__Work to complete__.
Repeat all of the data exactly. Leave nothing out.

__Record extracts__.
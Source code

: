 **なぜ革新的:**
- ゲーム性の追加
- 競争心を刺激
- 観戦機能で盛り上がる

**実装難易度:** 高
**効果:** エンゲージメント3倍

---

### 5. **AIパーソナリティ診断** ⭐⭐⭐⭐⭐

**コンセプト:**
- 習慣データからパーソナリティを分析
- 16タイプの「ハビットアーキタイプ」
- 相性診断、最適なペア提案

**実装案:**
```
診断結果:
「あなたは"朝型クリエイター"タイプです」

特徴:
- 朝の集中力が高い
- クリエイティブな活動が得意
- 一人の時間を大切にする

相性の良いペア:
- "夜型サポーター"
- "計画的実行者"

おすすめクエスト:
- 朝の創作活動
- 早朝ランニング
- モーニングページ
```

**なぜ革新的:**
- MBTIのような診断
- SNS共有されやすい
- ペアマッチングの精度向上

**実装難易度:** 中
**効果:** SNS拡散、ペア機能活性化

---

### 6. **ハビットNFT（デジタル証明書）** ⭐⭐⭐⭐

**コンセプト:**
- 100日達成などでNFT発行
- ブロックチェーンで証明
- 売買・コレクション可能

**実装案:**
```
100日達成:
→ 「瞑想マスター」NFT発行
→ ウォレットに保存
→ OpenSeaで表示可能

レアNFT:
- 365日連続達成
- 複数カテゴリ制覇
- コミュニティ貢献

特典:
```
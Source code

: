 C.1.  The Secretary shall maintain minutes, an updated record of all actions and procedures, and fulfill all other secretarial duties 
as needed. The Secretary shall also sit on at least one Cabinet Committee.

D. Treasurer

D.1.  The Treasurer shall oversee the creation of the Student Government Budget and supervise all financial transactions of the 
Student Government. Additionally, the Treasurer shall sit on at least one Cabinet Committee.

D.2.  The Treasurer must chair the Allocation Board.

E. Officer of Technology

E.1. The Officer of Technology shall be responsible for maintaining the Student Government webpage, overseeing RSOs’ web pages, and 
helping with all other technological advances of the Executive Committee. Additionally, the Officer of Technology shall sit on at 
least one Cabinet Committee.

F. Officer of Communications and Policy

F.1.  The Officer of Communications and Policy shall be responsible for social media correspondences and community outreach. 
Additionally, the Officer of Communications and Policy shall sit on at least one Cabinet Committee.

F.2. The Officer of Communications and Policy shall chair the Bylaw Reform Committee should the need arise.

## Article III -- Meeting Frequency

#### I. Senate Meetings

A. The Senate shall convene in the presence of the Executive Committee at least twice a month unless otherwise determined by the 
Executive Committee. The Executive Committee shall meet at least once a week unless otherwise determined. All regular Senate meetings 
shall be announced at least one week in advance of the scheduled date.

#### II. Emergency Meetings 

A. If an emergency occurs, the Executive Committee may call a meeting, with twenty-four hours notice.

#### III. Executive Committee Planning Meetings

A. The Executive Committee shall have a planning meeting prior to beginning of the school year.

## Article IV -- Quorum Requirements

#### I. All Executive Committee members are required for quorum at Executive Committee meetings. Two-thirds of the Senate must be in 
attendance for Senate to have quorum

__Written response__.
Source code

: **なぜ革新的:**
- ゲーム性の追加
- 競争心を刺激
- 観戦機能で盛り上がる

**実装難易度:** 高
**効果:** エンゲージメント3倍

---

### 5. **AIパーソナリティ診断** ⭐⭐⭐⭐⭐

**コンセプト:**
- 習慣データからパーソナリティを分析
- 16タイプの「ハビットアーキタイプ」
- 相性診断、最適なペア提案

**実装案:**
```
診断結果:
「あなたは"朝型クリエイター"タイプです」

特徴:
- 朝の集中力が高い
- クリエイティブな活動が得意
- 一人の時間を大切にする

相性の良いペア:
- "夜型サポーター"
- "計画的実行者"

おすすめクエスト:
- 朝の創作活動
- 早朝ランニング
- モーニングページ
```

**なぜ革新的:**
- MBTIのような診断
- SNS共有されやすい
- ペアマッチングの精度向上

**実装難易度:** 中
**効果:** SNS拡散、ペア機能活性化

---

### 6. **ハビットNFT（デジタル証明書）** ⭐⭐⭐⭐

**コンセプト:**
- 100日達成などでNFT発行
- ブロックチェーンで証明
- 売買・コレクション可能

**実装案:**
```
100日達成:
→ 「瞑想マスター」NFT発行
→ ウォレットに保存
→ OpenSeaで表示可能

レアNFT:
- 365日連続達成
- 複数カテゴリ制覇
- コミュニティ貢献

特典:
```
Source code

: C.1.  The Secretary shall maintain minutes, an updated record of all actions and procedures, and fulfill all other secretarial duties 
as needed. The Secretary shall also sit on at least one Cabinet Committee.

D. Treasurer

D.1.  The Treasurer shall oversee the creation of the Student Government Budget and supervise all financial transactions of the 
Student Government. Additionally, the Treasurer shall sit on at least one Cabinet Committee.

D.2.  The Treasurer must chair the Allocation Board.

E. Officer of Technology

E.1. The Officer of Technology shall be responsible for maintaining the Student Government webpage, overseeing RSOs’ web pages, and 
helping with all other technological advances of the Executive Committee. Additionally, the Officer of Technology shall sit on at 
least one Cabinet Committee.

F. Officer of Communications and Policy

F.1.  The Officer of Communications and Policy shall be responsible for social media correspondences and community outreach. 
Additionally, the Officer of Communications and Policy shall sit on at least one Cabinet Committee.

F.2. The Officer of Communications and Policy shall chair the Bylaw Reform Committee should the need arise.

## Article III -- Meeting Frequency

#### I. Senate Meetings

A. The Senate shall convene in the presence of the Executive Committee at least twice a month unless otherwise determined by the 
Executive Committee. The Executive Committee shall meet at least once a week unless otherwise determined. All regular Senate meetings 
shall be announced at least one week in advance of the scheduled date.

#### II. Emergency Meetings 

A. If an emergency occurs, the Executive Committee may call a meeting, with twenty-four hours notice.

#### III. Executive Committee Planning Meetings

A. The Executive Committee shall have a planning meeting prior to beginning of the school year.

## Article IV -- Quorum Requirements

#### I. All Executive Committee members are required for quorum at Executive Committee meetings. Two-thirds of the Senate must be in 
attendance for Senate to have quorum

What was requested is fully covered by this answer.